But here’s my favorite Oscar snub. In 1982, two of my favorite comic performances of all time, O’Toole’s Alan Swann in “My Favorite Year” and Hoffman’s Michael Dorsey in “Tootsie”, were both passed over for Best Actor, in favor of Ben Kingsley’s Gandhi in, you guessed it, “Gandhi”. Was Kingsley better, or even as good that year, as Hoffman or O’Toole? No! No no no no!!! But Hollywood ‘s Oscar voters have always preferred boring big blockbuster extravaganzas to good comedies. Even brilliant comedies. Just another flaw in the Human Condition….bottom line, though, is that both Hoffman and O’Toole got screwed. Again.
(Please, all you “Gandhi” and Ben Kingsley fans, please don’t get mad and write in. I liked them both just fine. And Ben, if you are reading this, you’re a fine actor blah blah blah….)
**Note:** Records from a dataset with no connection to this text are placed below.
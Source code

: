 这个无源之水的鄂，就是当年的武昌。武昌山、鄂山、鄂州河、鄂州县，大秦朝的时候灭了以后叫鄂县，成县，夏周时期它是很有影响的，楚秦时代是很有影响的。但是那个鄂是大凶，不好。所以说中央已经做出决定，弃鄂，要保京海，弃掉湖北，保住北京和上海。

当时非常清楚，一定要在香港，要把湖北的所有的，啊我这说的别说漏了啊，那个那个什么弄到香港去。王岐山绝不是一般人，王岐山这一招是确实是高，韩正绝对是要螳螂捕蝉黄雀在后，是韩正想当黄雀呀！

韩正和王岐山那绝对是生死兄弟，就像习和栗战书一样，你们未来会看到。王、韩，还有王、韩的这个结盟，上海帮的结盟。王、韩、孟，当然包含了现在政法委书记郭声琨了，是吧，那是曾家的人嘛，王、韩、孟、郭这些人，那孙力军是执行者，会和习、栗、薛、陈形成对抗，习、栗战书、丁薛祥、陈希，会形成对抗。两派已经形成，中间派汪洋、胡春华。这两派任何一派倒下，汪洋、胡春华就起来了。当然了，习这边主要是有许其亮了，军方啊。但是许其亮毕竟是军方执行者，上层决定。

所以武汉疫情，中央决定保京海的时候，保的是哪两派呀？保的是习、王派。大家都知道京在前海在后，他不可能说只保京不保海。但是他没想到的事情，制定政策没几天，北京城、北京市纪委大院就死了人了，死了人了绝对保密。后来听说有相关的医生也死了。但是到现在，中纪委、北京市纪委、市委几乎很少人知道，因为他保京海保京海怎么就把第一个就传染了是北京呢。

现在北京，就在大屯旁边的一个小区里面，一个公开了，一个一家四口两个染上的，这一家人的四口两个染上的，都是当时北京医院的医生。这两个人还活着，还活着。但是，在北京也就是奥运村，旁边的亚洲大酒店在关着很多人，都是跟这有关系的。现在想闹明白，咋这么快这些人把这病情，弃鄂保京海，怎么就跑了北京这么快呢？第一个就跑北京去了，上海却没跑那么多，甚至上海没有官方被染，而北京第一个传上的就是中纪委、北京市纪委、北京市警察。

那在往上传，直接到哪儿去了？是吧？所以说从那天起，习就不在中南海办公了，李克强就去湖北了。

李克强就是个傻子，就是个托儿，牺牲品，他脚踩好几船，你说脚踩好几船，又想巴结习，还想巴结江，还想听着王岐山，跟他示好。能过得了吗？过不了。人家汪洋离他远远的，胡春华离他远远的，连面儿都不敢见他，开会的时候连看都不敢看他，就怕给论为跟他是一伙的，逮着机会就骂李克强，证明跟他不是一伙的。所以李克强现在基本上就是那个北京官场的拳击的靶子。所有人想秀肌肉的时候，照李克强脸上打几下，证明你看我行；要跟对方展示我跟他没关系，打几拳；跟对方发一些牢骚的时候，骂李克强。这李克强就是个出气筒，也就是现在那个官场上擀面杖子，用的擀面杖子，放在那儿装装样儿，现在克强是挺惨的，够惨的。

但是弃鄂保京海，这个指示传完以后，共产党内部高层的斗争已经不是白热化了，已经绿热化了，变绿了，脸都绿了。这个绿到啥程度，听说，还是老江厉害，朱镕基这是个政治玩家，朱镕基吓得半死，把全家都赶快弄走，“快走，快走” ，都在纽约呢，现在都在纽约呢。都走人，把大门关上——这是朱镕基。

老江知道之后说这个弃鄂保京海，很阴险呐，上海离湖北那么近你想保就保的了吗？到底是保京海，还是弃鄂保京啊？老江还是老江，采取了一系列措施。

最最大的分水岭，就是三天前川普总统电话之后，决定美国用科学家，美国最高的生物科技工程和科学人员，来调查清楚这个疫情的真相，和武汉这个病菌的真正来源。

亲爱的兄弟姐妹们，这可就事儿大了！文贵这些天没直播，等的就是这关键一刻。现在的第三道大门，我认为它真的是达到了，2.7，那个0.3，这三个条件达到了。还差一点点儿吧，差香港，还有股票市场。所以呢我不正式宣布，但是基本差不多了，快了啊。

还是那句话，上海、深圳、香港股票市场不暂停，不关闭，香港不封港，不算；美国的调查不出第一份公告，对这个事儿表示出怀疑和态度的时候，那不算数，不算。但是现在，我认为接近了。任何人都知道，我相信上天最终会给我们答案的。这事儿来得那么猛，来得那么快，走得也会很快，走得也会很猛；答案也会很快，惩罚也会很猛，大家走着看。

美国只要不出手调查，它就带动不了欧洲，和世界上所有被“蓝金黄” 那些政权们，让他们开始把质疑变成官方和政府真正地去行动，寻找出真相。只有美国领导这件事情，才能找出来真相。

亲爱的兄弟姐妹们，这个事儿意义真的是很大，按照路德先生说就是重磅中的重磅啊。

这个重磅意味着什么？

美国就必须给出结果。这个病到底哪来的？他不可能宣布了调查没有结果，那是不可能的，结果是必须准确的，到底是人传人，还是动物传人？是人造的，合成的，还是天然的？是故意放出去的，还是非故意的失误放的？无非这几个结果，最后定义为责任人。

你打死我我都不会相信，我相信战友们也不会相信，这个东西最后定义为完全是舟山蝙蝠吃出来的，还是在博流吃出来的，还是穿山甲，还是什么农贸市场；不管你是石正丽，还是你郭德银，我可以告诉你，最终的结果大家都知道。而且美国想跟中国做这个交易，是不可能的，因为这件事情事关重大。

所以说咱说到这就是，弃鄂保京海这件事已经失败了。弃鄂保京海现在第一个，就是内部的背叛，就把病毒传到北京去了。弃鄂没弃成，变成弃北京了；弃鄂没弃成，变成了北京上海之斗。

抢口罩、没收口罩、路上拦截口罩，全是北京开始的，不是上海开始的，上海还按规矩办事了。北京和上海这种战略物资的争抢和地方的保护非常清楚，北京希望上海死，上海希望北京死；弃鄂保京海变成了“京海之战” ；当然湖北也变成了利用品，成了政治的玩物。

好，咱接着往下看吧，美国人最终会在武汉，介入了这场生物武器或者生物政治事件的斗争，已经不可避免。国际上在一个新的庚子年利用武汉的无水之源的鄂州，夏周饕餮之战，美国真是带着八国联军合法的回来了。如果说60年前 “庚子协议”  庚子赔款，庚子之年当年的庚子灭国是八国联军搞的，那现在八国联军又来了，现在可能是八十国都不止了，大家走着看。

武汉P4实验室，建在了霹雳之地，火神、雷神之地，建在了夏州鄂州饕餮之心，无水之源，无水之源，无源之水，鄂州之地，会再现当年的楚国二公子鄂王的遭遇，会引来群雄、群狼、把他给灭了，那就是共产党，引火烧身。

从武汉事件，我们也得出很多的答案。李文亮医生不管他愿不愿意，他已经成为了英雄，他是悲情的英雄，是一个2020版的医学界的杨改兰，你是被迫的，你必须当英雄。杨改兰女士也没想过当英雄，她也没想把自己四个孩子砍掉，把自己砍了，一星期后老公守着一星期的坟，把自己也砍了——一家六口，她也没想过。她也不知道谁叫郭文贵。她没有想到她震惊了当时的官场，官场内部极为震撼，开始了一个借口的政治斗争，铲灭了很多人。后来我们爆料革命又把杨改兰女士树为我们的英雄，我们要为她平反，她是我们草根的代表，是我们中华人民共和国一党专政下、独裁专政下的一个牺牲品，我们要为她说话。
Anyway, all these awards are supposed to be vehicles of excellence, instruments to ensure that in Sports and in The Arts we are rewarding those who have reached for the stars and succeeded in catching them. But Zenyatta won her award because she is beloved and popular, not because she earned it in the arena. Is this what we have come to? Giving a horse a “people’s choice” Oscar via a stuffed ballot box, after she could not justly and nobly obtain it on the track? Just to appease the fire-eaters? Are we a nation that rewards excellence, or a nation that sanctions paper champions merely for the sake of pandering to the masses and using farce as its opiate? What happened to pulling ourselves up by our bootstraps, to reaping what we sow, to the “natural aristocracy” of performance over privilege? What ever happened to workers of the world, unite!!!
But seriously, folks.
What the voters for Horse Of The Year did was act with full knowledge that they were conducting a glorified popularity contest. A farcical, thinly-veiled lifetime achievement kiss-up, masquerading as a real award, as a means to sell and advertize their sport. They knew what they were doing. They knew. What they did, therefore, was not just misguided or wrong. It was shameful.
It was shameful.
Hey! Hey, horse racing industry….shame on you.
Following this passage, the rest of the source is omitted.